Items from a dataset:
== Segment start ==

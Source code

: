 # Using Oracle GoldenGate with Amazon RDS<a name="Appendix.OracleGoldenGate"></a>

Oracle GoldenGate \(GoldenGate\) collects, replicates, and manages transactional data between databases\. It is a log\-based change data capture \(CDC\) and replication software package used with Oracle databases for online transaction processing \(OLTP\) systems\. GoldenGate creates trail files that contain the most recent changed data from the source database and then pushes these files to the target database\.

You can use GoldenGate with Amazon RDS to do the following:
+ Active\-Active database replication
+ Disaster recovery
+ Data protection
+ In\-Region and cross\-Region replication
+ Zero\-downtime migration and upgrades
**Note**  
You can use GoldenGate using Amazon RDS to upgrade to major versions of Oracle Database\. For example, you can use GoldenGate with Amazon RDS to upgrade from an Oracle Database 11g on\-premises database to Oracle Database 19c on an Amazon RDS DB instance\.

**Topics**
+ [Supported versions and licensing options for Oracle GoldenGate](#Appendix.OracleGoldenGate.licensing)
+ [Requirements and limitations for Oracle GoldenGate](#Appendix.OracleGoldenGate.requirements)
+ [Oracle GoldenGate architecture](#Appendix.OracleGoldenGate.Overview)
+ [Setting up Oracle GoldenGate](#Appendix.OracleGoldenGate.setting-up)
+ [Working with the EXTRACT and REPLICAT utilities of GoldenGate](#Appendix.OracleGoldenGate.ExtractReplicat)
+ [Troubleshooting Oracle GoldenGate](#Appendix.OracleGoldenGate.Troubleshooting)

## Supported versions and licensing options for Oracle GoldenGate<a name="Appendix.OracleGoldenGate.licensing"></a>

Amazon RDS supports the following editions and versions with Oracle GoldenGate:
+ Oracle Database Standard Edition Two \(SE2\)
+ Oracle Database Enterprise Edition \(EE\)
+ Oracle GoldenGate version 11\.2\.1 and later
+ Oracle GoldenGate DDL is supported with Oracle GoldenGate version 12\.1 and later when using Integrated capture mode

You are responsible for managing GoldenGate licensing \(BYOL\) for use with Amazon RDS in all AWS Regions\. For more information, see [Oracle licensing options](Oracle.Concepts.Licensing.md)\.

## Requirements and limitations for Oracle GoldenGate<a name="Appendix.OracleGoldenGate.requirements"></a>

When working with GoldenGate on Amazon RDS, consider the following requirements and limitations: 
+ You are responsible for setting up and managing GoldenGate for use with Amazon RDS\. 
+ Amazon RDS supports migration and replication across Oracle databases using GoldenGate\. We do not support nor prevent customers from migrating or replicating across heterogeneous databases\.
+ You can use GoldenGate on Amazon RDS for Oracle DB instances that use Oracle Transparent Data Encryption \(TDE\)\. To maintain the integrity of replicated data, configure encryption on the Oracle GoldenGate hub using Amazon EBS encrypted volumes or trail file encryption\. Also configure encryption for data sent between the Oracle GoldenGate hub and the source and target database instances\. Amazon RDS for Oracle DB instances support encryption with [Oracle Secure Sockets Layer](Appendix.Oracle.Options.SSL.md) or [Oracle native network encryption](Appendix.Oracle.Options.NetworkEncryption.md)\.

== Segment end ==

Your objective: Among the entries above, copy exactly only the lines starting with the one containing "When working with" and going through the one containing "with Amazon RDS\.", both ends included.

Problem solution:
When working with GoldenGate on Amazon RDS, consider the following requirements and limitations: 
+ You are responsible for setting up and managing GoldenGate for use with Amazon RDS\. 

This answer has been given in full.